Dönem dönem kalabaksuyunu kötülemek için siyasi söylemler yapılır.
Amaç bellidir;
Kalabak Suyu üzerinden belediyeyi ve başkan Yılmaz Büyükerşen'i zor durumda bırakmak.
Sadece siyaset için değil.
Ticaret için de karalama kampanyaları yapılır.
Bunlar rakip su şirketleri ve çeşme suyunu filtre ederek içme suyu haline getirdiklerini söyleyen arıtma cihazı satıcıları.
****
Geçmişte de benzer olaylar oldu.
O zamanlar damacanaların kapağını açıp içine bir şeyler atıp, ağzı kapalı suları fotoğraflayıp medyaya servis ettiler.
Kalabak suyunu karalamak bu kadar kolaydı.
Sonra; emniyet bantı kondu...
Sorunlar büyük ölçüde çözüldü.
****
Geçtiğimiz günlerde kalabak suyunun içinden hortum çıktığı haberi, sosyal medyada bolca yer aldı.
O hortumun oraya nasıl girmişti.
İki ihtimal vardı.
Ya büyük bir ihmal, ya da sabotaj...
Kalabak Suyu dolum tesislerini iki kez gezip o damacanaların nasıl doldurulduğunu görmüştük.
İçinde hortum olan bir damacanının o kontrolden geçmesi mümkün değil.
****
Sonuçta; iç soruşturma ve inceleme yapıldı.
Sorumluluğe ve ihmali olanlar işten çıkarıldı.
Eskişehirliler için kalabak suyu kırmızı çizgi.
Çünkü; Atatürk'ün bir armağanı bu kent halkına.
85 yıl önce; Türkmen dağlarından borularla kente getirilen bu su hattı yakın dönemde ıslah edildi.
Bugün kaynağından dolum tesislerine ulaşan su, kurulan tesisten hijyen kurallarına uyularak, ağzı kapalı damacana ve pet şişelere dolduruluyor.
Dış müdahale olmadan o damacanaların içine hortum girmesine inanmak zor...

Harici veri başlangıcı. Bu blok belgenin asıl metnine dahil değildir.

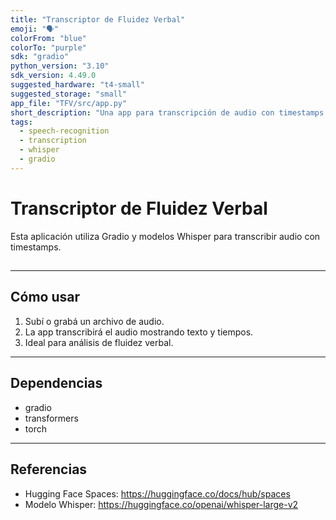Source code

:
 ```yaml
---
title: "Transcriptor de Fluidez Verbal"
emoji: "🗣️"
colorFrom: "blue"
colorTo: "purple"
sdk: "gradio"
python_version: "3.10"
sdk_version: 4.49.0
suggested_hardware: "t4-small"
suggested_storage: "small"
app_file: "TFV/src/app.py"
short_description: "Una app para transcripción de audio con timestamps "
tags:
  - speech-recognition
  - transcription
  - whisper
  - gradio
---
```

#
# Transcriptor de Fluidez Verbal

Esta aplicación utiliza Gradio y modelos Whisper para transcribir audio con timestamps.
##
---

## Cómo usar

1. Subí o grabá un archivo de audio.
2. La app transcribirá el audio mostrando texto y tiempos.
3. Ideal para análisis de fluidez verbal.

---

## Dependencias

- gradio
- transformers
- torch

---

## Referencias

- Hugging Face Spaces: https://huggingface.co/docs/hub/spaces
- Modelo Whisper: https://huggingface.co/openai/whisper-large-v2

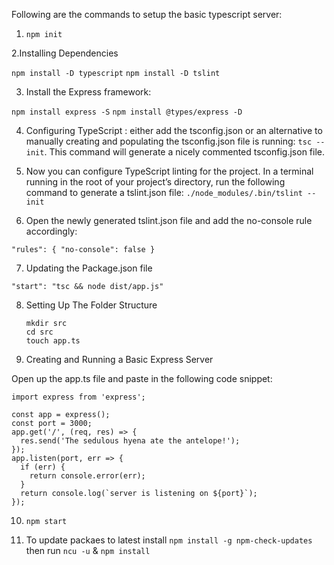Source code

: Following are the commands to setup the basic typescript server: 

1. `npm init`

2.Installing Dependencies

`npm install -D typescript`
`npm install -D tslint`

3. Install the Express framework:

`npm install express -S`
`npm install @types/express -D`

4. Configuring TypeScript : either add the tsconfig.json or an alternative to manually creating and populating the
   tsconfig.json file is running: `tsc --init`. This command will generate a nicely commented tsconfig.json file.

5. Now you can configure TypeScript linting for the project. In a terminal running in the
   root of your project’s directory, run the following command to generate a tslint.json file:
   `./node_modules/.bin/tslint --init`

6. Open the newly generated tslint.json file and add the no-console rule accordingly:

`"rules": { "no-console": false }`

7. Updating the Package.json file

`"start": "tsc && node dist/app.js"`

8. Setting Up The Folder Structure

   ```
   mkdir src
   cd src
   touch app.ts
   ```

9. Creating and Running a Basic Express Server

Open up the app.ts file and paste in the following code snippet:

```
import express from 'express';

const app = express();
const port = 3000;
app.get('/', (req, res) => {
  res.send('The sedulous hyena ate the antelope!');
});
app.listen(port, err => {
  if (err) {
    return console.error(err);
  }
  return console.log(`server is listening on ${port}`);
});

```

10. `npm start`


11. To update packaes to latest install
`npm install -g npm-check-updates`
then run `ncu -u` & `npm install`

Ticareti ve siyaseti bırakın.
Eskişehir'in değeri olan Kalabak Suyu'na sahip çıkın


10 YILLIK HESAP... 
Eskişehirspor TFF ve belli kesimler ve bazı kulüp yöneticileri tarafından yapılan baskılar ile  suçlanmıştı.
Sonrasında suçlamaların yersiz olduğu anlaşıldı.
..Ve kulübün itibarı geri verildi.
Ama; o karanık süreçte, Ligdeki sıralaması ile Avrupa Kupalarına katılmaya hak kazanan Eskşehispor'un bu hakkı gasp edilmişti.
3 Temmuz sürecinden en fazla zarar gören kulüp Eskişehirspor oldu.
****
Bu köşede bir kaç kez daha yazdık bu durumu.
Eskişehirspor'un kayıplarının karşılanması gerektiğini ifade ettik.
Önceki yönetimler kabullenmişti her şeyi, bu konuda parmağını  bile kıpırtmadı.
Manevi kaybın dışında manevi kayıpta büyüktü.
Avrupa kupalarında oynayan takımlara 2,5-3 milyon euro para ödeniyordu.
Ayrıca her alacağımız puan paraya dönüşecekti.
Böyle bir ayak bastı parasından mahrum bırakıldı.
Kulübün ekonomik çöküşü o yıllarda başladı.
Bir daha da dikiş tutmadı.
****
Aradan 10 yıl geçti.
Kulüp dava açmaya hazırlanıyor.
Umarım; dava sonucu Eskişehirspor'un geçmişteki kayıpları telafi edilir.
TFF'nin saati bir kez olsun doğruyu gösterir umarım.
Bu para, iyi niyetle borç ödemeye çalışan, dosya kapatan kulübe can suyu olacaktır.